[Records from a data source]
______

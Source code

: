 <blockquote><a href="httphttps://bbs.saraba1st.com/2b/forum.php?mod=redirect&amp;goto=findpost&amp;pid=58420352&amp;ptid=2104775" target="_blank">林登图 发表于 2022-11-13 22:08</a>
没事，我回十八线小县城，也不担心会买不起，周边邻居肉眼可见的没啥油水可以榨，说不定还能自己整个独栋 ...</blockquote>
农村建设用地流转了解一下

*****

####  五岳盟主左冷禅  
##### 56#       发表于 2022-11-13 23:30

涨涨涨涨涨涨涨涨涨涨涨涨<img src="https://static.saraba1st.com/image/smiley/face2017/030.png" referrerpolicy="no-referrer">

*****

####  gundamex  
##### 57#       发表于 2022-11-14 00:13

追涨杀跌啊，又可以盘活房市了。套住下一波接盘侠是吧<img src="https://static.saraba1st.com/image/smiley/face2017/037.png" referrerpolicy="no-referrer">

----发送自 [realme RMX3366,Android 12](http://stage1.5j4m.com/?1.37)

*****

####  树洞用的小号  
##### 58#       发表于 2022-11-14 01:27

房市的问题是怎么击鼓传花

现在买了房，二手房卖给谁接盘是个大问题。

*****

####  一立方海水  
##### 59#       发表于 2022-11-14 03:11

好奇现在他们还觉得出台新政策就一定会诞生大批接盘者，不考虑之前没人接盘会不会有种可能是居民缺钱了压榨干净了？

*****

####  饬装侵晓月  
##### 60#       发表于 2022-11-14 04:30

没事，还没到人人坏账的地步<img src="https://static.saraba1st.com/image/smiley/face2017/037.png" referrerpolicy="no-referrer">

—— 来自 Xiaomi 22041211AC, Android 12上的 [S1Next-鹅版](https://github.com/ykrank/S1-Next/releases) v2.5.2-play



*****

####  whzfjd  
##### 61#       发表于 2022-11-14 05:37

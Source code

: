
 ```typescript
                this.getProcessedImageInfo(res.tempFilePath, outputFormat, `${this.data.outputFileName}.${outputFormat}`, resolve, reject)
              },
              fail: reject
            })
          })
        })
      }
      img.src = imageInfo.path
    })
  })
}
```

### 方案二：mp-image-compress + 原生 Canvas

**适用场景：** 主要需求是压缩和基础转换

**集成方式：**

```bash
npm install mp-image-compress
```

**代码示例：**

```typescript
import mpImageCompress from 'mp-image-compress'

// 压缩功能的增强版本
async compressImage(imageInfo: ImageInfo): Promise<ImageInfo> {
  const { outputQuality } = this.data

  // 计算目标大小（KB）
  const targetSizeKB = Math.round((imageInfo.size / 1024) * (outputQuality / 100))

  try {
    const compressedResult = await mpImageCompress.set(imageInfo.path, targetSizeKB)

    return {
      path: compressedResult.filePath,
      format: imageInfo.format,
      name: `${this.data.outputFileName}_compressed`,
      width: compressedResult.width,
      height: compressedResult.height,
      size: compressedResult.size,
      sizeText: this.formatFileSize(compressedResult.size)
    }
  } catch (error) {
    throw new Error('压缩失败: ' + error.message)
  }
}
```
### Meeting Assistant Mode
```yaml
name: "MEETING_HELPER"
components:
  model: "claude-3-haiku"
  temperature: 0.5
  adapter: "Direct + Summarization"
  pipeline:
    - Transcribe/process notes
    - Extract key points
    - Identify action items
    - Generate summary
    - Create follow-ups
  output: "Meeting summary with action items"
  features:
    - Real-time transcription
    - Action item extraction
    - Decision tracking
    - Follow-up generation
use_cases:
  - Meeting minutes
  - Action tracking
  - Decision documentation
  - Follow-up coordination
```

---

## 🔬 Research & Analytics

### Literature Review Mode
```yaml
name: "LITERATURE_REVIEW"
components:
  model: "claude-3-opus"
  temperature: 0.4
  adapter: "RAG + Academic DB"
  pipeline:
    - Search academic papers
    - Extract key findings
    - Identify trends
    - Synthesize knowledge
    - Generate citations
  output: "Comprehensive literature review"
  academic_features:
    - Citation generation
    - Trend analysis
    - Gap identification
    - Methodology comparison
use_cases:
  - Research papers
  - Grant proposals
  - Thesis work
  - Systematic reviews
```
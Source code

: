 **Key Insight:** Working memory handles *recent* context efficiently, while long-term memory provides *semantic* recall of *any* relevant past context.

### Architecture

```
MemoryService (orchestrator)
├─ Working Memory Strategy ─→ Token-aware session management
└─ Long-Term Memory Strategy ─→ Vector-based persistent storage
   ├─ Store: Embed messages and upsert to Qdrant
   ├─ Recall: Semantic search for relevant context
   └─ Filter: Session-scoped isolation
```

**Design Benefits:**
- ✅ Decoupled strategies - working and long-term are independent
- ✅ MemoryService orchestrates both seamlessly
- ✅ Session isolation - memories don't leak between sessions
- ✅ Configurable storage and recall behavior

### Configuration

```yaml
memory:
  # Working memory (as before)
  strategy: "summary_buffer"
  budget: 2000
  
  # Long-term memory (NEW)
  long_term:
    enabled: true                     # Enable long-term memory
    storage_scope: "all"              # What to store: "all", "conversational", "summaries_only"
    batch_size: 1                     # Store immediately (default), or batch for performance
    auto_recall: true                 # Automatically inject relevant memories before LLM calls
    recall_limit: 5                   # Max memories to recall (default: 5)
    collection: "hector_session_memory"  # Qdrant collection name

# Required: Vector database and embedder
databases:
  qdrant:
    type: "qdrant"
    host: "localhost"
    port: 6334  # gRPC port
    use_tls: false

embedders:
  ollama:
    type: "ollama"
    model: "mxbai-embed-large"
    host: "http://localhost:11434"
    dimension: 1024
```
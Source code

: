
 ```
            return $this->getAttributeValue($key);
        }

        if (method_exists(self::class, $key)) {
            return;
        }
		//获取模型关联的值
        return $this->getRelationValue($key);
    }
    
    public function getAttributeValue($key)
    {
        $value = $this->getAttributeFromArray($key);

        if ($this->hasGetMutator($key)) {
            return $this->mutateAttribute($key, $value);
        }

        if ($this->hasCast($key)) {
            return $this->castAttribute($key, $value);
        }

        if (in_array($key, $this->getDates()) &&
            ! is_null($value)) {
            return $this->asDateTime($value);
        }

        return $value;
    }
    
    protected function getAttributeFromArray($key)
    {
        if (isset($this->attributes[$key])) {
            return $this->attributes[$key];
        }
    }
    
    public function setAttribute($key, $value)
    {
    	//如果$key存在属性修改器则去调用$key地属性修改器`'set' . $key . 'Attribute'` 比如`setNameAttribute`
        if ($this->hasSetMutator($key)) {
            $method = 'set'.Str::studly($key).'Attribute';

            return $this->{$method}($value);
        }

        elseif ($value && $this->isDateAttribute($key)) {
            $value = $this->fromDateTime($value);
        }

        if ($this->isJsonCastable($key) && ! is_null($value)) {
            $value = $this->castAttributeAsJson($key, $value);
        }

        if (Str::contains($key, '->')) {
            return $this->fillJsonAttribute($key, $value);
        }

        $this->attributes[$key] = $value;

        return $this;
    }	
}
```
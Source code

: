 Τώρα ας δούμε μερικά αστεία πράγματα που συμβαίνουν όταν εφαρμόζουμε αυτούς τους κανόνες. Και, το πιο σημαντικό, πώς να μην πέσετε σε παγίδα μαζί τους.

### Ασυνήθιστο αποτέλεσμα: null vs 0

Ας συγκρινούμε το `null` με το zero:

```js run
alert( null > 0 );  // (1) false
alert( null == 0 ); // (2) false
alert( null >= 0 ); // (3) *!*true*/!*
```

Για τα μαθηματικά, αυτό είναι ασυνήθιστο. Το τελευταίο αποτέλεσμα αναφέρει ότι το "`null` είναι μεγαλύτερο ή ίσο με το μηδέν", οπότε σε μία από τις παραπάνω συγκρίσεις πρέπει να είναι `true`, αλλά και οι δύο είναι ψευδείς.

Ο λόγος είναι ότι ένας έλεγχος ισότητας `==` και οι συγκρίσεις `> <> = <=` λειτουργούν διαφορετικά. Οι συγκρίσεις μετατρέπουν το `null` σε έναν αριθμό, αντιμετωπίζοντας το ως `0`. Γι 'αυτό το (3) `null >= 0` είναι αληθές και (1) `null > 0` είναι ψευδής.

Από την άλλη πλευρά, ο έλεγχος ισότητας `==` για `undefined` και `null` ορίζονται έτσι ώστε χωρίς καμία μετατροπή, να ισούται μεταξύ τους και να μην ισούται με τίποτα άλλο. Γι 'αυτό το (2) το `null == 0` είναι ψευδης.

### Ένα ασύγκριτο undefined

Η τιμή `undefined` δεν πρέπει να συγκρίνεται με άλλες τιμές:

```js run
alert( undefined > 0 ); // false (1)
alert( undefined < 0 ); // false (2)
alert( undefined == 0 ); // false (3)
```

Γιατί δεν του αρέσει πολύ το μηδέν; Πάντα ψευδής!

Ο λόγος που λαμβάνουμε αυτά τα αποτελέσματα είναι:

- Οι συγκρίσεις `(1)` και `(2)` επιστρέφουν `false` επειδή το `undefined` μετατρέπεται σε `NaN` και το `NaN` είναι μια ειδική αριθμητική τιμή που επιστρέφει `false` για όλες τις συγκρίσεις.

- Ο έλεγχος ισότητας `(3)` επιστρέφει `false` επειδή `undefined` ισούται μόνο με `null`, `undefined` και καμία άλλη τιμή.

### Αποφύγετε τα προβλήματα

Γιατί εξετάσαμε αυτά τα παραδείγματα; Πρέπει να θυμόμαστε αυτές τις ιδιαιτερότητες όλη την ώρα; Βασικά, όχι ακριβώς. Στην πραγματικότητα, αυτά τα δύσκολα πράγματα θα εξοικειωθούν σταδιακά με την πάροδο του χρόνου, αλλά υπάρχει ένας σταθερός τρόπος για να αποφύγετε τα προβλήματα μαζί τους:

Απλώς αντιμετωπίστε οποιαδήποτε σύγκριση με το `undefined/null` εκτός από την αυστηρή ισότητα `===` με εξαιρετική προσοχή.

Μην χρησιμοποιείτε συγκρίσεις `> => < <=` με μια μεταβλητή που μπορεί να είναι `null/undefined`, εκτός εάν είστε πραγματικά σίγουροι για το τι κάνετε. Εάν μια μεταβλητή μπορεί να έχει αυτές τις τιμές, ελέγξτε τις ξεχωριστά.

______

[What is needed] What is needed is an exact retyping of every line from the one containing "### Αποφύγετε τα προβλήματα" through the final line of the entries, and only those lines.

[Result of this task]
### Αποφύγετε τα προβλήματα

Γιατί εξετάσαμε αυτά τα παραδείγματα; Πρέπει να θυμόμαστε αυτές τις ιδιαιτερότητες όλη την ώρα; Βασικά, όχι ακριβώς. Στην πραγματικότητα, αυτά τα δύσκολα πράγματα θα εξοικειωθούν σταδιακά με την πάροδο του χρόνου, αλλά υπάρχει ένας σταθερός τρόπος για να αποφύγετε τα προβλήματα μαζί τους:

Απλώς αντιμετωπίστε οποιαδήποτε σύγκριση με το `undefined/null` εκτός από την αυστηρή ισότητα `===` με εξαιρετική προσοχή.

Μην χρησιμοποιείτε συγκρίσεις `> => < <=` με μια μεταβλητή που μπορεί να είναι `null/undefined`, εκτός εάν είστε πραγματικά σίγουροι για το τι κάνετε. Εάν μια μεταβλητή μπορεί να έχει αυτές τις τιμές, ελέγξτε τις ξεχωριστά.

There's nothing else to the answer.